• **THE PROBLEM**: The answer must be every line of the data that holds the word "github".

• **EXTRACTED MATERIAL**:
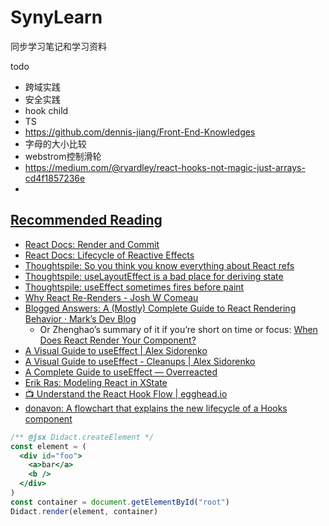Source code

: # SynyLearn
同步学习笔记和学习资料

todo

- 跨域实践
- 安全实践
- hook child
- TS
- https://github.com/dennis-jiang/Front-End-Knowledges
- 字母的大小比较
- webstrom控制滑轮
- https://medium.com/@ryardley/react-hooks-not-magic-just-arrays-cd4f1857236e
- 

## [Recommended Reading](https://julesblom.com/writing/react-hook-component-timeline#recommended-reading)

- [React Docs: Render and Commit](https://react.dev/learn/render-and-commit)
- [React Docs: Lifecycle of Reactive Effects](https://react.dev/learn/lifecycle-of-reactive-effects)
- [Thoughtspile: So you think you know everything about React refs](https://thoughtspile.github.io/2021/05/17/everything-about-react-refs/)
- [Thoughtspile: useLayoutEffect is a bad place for deriving state](https://blog.thoughtspile.tech/2021/09/21/useeffect-derived-state/)
- [Thoughtspile: useEffect sometimes fires before paint](https://blog.thoughtspile.tech/2021/11/15/unintentional-layout-effect/)
- [Why React Re-Renders - Josh W Comeau](https://www.joshwcomeau.com/react/why-react-re-renders)
- [Blogged Answers: A (Mostly) Complete Guide to React Rendering Behavior · Mark’s Dev Blog](https://blog.isquaredsoftware.com/2020/05/blogged-answers-a-mostly-complete-guide-to-react-rendering-behavior/)
  - Or Zhenghao’s summary of it if you’re short on time or focus: [When Does React Render Your Component?](https://www.zhenghao.io/posts/react-rerender)
- [A Visual Guide to useEffect | Alex Sidorenko](https://alexsidorenko.com/blog/useeffect/)
- [A Visual Guide to useEffect - Cleanups | Alex Sidorenko](https://alexsidorenko.com/blog/useeffect-cleanups/)
- [A Complete Guide to useEffect — Overreacted](https://overreacted.io/a-complete-guide-to-useeffect)
- [Erik Ras: Modeling React in XState](https://erikras.com/blog/modeling-react-in-xstate)
- [📺 Understand the React Hook Flow | egghead.io](https://egghead.io/lessons/react-understand-the-react-hook-flow)
- [donavon: A flowchart that explains the new lifecycle of a Hooks component](https://github.com/donavon/hook-flow)

```jsx
/** @jsx Didact.createElement */
const element = (
  <div id="foo">
    <a>bar</a>
    <b />
  </div>
)
const container = document.getElementById("root")
Didact.render(element, container)

```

• **WRITTEN SOLUTION**:
- https://github.com/dennis-jiang/Front-End-Knowledges
- [Thoughtspile: So you think you know everything about React refs](https://thoughtspile.github.io/2021/05/17/everything-about-react-refs/)
- [donavon: A flowchart that explains the new lifecycle of a Hooks component](https://github.com/donavon/hook-flow)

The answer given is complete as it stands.